Canadians are so nice, I positively detest having to cite them as the most recent example of the bizarre phenomena by which the Olympic Games celebrate their opening and closing. Ceremony and ritual are the kind of things to which a Catholic imagination is naturally drawn, I suppose. Was anyone else baffled, even horrified, by the ceremonies in Vancouver?

It is one of the first rules of symbolic language that if you have to explain the symbol, it doesn’t work as a symbol. Visual symbols are there to replace words, not to require them. Put any human being in front of Michelangelo’s "Pieta" and if they are not moved to tears, they lack a human heart. Watch Laurence Olivier’s death scene in "Brideshead Revisited" and if you are not moved, you lack a human heart. And, non-verbal symbols have the capacity to point the human imagination beyond our usual horizons in a way that words oftentimes do not.

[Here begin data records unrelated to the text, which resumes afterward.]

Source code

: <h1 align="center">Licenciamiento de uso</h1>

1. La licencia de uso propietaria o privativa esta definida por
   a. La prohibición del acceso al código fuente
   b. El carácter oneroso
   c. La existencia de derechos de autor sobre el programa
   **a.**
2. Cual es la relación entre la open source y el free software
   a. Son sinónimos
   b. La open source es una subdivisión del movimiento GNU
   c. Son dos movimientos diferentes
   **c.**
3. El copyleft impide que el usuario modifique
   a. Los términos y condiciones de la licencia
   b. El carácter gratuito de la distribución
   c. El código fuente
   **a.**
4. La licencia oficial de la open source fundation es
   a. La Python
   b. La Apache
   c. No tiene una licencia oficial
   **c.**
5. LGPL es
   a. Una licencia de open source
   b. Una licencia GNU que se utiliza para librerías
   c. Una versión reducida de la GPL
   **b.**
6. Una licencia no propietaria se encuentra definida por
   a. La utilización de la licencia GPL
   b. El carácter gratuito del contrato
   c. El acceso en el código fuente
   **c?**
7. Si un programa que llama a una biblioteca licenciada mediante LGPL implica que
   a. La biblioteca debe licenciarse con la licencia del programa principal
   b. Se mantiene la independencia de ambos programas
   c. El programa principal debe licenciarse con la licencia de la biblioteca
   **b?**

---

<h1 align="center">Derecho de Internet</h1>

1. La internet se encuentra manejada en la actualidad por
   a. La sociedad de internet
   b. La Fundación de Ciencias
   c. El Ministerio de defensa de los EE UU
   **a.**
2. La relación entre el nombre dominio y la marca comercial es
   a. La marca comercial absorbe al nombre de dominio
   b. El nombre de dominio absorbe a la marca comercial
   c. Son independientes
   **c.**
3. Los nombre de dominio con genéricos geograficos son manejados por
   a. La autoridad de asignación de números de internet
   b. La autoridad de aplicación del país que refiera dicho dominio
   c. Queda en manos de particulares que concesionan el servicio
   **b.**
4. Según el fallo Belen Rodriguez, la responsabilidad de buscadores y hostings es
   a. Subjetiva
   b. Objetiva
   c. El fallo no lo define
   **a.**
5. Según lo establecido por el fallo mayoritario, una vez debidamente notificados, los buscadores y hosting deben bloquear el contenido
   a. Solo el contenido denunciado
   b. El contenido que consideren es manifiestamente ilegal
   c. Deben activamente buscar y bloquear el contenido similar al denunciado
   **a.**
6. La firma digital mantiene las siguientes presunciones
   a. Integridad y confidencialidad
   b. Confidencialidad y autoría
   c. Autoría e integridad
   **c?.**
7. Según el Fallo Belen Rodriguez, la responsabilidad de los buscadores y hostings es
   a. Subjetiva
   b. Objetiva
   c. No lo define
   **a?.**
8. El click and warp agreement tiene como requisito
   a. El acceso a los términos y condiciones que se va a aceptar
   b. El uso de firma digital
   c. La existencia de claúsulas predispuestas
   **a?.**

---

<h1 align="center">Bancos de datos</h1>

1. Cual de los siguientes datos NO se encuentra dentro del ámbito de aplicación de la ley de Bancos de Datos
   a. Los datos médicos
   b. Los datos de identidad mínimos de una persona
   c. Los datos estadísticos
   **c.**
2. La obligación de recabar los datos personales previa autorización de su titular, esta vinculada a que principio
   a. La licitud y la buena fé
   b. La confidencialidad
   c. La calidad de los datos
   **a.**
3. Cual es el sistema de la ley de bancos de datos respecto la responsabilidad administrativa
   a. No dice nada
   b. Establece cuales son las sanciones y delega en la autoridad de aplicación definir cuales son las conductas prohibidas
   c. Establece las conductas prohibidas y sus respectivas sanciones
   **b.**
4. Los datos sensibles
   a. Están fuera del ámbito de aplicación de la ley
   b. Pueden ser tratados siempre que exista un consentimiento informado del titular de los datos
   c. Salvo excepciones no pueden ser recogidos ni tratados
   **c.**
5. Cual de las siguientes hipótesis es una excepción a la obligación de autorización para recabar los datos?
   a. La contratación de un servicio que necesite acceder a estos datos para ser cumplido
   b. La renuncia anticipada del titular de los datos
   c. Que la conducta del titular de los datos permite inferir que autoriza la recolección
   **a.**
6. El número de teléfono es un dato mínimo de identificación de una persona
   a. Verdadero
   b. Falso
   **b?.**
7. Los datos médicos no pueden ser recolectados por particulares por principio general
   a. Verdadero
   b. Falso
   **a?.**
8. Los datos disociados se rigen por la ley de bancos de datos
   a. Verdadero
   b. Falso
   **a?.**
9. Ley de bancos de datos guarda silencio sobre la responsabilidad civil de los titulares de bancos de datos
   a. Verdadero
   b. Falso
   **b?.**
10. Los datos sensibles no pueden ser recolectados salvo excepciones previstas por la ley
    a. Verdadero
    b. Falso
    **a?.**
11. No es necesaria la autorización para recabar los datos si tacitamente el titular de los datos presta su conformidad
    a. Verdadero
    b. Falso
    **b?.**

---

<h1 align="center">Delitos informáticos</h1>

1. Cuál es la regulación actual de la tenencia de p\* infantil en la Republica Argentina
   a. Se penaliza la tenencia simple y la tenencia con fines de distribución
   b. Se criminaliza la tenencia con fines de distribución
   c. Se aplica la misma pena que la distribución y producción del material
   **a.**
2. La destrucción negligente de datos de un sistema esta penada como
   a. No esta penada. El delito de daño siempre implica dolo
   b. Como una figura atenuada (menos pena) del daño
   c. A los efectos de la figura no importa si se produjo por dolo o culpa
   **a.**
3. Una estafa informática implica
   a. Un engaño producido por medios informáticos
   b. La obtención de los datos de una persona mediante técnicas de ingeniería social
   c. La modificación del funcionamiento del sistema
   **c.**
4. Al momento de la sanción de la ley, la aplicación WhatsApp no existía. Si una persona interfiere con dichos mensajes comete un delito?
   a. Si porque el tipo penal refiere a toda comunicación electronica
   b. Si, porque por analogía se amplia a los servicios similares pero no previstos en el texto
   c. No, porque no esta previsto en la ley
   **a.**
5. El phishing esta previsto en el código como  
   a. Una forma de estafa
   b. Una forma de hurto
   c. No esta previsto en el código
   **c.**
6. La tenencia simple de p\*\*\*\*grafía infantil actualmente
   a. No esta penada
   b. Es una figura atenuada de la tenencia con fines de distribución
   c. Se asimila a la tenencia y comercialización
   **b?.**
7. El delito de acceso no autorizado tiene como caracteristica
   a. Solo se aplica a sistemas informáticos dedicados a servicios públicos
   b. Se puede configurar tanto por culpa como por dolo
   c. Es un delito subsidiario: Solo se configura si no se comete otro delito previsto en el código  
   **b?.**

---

Perhaps, more to the point, watch an old newsreel of the opening ceremonies of the 1936 Olympics in Berlin and if you are not terrified by the employment of Nazi symbols to celebrate the Volk and the Fuehrer, you may want to re-read your John Locke. Hitler was an evil genius and part of his genius lay in his ability to use symbols effectively. Symbols can be used for sinister purposes as well. They are powerful things. While the symbolism in Vancouver may have been banal, and banal is better than fascist, there is something sinsiter in banality too.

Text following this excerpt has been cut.